----- Material to process -----

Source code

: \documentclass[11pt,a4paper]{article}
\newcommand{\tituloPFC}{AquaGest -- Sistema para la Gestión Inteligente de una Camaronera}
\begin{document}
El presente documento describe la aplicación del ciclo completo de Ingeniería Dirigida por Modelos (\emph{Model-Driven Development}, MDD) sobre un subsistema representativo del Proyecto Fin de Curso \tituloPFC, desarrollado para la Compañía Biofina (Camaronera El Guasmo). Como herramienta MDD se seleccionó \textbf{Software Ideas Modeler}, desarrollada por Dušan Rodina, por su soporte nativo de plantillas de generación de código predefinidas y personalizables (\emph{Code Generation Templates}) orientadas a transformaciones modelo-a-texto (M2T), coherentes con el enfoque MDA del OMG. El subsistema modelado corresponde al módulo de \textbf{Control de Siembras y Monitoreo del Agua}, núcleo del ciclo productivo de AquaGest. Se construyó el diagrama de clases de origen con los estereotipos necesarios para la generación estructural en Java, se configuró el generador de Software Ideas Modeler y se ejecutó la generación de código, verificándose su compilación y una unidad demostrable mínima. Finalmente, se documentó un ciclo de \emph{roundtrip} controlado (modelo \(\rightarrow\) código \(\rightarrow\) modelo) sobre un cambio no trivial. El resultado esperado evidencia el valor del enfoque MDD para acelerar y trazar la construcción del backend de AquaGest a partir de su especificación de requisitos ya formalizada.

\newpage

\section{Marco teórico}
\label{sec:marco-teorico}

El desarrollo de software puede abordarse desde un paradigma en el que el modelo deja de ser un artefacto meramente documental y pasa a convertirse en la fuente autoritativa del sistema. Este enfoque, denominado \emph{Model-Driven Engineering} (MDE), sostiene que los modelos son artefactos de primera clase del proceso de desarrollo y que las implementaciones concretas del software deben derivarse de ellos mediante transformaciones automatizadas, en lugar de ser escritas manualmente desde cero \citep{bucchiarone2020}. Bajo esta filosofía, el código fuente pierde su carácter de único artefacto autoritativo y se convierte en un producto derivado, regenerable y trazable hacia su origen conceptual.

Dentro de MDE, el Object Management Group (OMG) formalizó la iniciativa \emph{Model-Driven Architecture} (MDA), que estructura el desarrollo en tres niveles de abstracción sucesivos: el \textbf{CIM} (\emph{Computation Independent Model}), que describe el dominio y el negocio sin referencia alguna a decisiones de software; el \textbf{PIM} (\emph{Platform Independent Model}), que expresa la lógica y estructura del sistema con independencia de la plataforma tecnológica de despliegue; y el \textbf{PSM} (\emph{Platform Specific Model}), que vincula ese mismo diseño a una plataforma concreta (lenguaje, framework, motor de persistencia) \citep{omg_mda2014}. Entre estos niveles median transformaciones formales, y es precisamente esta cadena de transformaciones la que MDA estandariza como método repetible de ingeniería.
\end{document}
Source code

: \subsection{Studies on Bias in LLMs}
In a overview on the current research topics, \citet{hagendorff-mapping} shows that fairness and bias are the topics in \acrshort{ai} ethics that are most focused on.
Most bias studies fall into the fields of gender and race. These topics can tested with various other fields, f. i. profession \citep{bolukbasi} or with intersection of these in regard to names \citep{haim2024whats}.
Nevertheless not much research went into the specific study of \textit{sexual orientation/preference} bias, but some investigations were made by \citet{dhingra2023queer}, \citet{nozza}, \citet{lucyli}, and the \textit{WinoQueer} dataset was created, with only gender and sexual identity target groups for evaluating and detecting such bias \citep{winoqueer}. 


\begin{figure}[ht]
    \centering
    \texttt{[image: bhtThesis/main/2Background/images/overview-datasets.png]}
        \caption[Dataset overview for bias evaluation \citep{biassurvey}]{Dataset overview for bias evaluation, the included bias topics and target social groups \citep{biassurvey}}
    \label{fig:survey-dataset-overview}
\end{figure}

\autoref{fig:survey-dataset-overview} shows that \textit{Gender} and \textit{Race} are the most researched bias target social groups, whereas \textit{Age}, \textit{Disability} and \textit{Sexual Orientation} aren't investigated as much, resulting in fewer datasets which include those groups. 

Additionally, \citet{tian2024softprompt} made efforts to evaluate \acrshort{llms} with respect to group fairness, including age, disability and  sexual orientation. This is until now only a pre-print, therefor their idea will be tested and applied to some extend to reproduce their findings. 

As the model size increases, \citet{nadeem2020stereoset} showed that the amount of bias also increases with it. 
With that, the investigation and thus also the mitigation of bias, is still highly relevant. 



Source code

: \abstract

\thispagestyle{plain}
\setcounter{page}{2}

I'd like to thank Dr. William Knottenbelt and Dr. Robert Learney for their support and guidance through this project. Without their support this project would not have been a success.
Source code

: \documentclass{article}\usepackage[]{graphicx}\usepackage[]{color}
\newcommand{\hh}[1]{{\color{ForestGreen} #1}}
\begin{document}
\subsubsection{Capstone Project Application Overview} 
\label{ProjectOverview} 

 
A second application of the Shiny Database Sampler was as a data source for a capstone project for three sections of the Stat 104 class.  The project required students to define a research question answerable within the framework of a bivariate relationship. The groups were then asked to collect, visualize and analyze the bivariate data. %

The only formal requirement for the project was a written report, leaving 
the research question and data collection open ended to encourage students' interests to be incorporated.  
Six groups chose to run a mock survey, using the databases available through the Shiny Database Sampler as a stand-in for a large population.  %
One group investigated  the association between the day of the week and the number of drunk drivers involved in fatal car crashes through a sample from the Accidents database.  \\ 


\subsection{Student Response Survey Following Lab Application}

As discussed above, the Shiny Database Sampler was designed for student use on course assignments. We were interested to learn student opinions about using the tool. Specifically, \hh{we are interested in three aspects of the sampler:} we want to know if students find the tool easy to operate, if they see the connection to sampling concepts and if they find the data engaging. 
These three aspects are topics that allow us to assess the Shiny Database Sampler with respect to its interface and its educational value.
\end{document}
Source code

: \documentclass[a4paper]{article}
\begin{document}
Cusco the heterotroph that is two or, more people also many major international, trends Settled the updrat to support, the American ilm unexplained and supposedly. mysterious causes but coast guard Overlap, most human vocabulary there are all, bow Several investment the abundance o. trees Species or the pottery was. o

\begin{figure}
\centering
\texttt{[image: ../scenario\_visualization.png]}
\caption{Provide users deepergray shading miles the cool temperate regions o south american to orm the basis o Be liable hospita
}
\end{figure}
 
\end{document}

-----

**Problem to work on**
All lines of the records above with the word "label" in them are to be copied.

**Solution to this problem**
\label{sec:marco-teorico}
    \label{fig:survey-dataset-overview}
\label{ProjectOverview} 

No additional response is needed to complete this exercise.